In how many lines of these records does the word "Decision" appear? Give the number by itself.

* _INFORMATION PROVIDED_:
####################

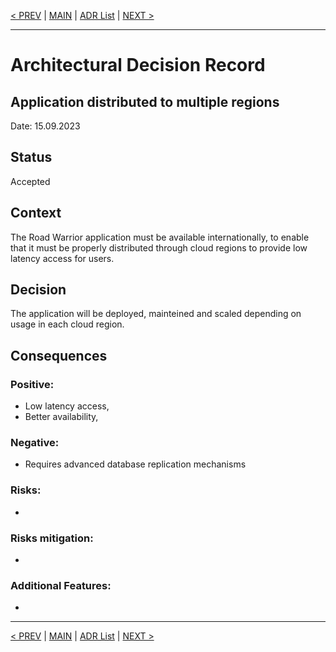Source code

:  [< PREV](ADR005.md) | [MAIN](../README.md) | [ADR List](README.md) | [NEXT >](ADR007.md)

---

# Architectural Decision Record
## Application distributed to multiple regions
Date: 15.09.2023

## Status
Accepted

## Context
The Road Warrior application must be available internationally, to enable that it must be properly distributed through cloud regions to provide low latency access for users. 

## Decision
The application will be deployed, mainteined and scaled depending on usage in each cloud region. 

## Consequences

### Positive:
- Low latency access,
- Better availability,

### Negative:
- Requires advanced database replication mechanisms

### Risks:
- 

### Risks mitigation:
- 

### Additional Features:
- 

------

[< PREV](ADR005.md) | [MAIN](../README.md) | [ADR List](README.md) | [NEXT >](ADR007.md)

####################

* _SOLUTION TO THE EXERCISE_: 2